**Task to carry out:** For each line below, check for the word "poptávky", then state how many lines contain it, with no other output.

**Given data:**
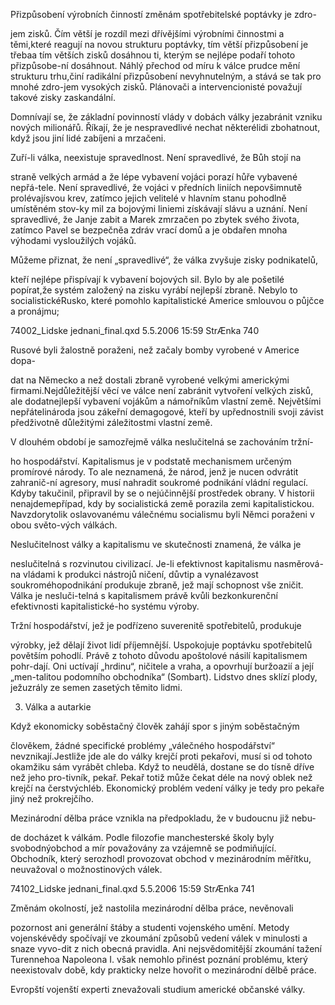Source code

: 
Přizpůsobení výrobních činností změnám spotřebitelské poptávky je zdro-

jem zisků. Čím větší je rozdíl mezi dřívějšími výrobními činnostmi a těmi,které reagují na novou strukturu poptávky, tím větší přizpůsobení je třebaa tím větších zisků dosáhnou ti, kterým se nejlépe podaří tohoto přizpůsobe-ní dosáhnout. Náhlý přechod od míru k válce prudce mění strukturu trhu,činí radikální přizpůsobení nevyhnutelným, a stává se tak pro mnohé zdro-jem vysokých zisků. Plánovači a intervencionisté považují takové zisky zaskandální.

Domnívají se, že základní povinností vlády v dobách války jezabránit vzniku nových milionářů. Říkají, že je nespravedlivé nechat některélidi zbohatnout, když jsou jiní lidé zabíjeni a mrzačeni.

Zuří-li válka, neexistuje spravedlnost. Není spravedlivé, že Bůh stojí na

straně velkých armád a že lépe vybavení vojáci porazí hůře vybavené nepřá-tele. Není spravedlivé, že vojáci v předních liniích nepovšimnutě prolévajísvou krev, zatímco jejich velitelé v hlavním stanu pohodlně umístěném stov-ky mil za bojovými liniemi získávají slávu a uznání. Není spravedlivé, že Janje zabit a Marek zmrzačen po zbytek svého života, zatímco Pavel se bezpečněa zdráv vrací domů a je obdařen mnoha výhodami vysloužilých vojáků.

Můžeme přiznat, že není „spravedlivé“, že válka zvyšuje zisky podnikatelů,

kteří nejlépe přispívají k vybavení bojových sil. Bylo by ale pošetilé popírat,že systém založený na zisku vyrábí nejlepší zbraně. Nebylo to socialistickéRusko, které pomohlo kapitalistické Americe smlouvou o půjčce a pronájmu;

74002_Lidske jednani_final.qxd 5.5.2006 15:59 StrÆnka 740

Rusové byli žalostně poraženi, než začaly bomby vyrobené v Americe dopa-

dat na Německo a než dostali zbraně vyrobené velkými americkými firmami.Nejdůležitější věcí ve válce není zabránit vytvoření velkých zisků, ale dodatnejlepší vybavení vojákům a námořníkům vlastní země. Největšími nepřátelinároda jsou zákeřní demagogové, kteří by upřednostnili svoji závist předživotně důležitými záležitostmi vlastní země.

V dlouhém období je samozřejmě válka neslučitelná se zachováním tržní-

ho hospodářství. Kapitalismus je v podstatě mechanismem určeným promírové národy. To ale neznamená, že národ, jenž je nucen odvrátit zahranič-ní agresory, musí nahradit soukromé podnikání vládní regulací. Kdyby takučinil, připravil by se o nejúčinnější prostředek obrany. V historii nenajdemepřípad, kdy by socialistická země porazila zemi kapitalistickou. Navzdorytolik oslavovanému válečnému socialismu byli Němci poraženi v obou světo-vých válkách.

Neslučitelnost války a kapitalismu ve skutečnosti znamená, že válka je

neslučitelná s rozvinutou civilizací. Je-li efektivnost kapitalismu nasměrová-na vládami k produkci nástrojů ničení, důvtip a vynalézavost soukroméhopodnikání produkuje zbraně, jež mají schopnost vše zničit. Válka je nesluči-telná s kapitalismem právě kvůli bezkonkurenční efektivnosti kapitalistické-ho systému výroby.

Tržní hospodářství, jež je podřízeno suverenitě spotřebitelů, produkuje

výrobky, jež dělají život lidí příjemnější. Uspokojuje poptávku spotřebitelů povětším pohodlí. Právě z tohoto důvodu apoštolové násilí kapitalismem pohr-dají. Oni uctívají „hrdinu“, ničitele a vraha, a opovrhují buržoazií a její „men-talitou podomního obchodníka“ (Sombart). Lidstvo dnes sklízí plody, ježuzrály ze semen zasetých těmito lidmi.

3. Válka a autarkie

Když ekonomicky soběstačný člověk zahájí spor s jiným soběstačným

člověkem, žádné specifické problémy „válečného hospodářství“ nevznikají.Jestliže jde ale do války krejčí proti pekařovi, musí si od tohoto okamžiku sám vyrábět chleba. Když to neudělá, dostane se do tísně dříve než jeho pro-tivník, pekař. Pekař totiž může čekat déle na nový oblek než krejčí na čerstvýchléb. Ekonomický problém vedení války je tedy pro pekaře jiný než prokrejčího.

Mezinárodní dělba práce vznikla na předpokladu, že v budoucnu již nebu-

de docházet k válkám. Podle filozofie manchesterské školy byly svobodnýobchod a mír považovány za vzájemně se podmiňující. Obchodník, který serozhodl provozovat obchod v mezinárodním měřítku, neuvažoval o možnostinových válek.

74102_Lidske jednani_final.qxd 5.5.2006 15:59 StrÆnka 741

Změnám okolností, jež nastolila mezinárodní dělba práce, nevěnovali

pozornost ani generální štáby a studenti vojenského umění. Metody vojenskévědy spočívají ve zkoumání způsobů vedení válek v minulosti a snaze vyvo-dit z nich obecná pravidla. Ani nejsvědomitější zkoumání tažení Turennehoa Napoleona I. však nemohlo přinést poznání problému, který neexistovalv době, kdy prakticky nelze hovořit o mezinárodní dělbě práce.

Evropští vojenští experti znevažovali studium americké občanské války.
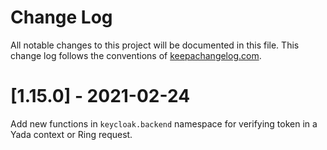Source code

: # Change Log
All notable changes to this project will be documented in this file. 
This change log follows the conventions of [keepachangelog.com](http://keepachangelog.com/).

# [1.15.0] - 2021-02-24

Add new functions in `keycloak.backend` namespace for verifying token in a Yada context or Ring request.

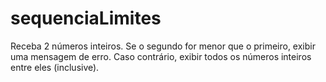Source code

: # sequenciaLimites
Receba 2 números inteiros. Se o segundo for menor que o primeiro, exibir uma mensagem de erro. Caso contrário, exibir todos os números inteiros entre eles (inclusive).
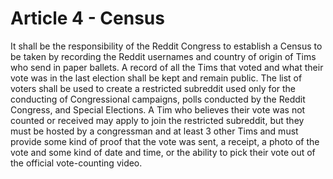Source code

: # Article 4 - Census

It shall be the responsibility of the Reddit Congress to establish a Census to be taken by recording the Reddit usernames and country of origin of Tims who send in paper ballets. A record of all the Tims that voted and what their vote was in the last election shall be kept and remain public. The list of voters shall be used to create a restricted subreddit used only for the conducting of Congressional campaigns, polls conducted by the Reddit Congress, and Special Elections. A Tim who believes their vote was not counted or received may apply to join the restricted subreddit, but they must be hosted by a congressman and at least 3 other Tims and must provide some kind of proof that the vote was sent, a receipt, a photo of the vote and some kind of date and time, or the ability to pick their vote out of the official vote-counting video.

**Response area:** 2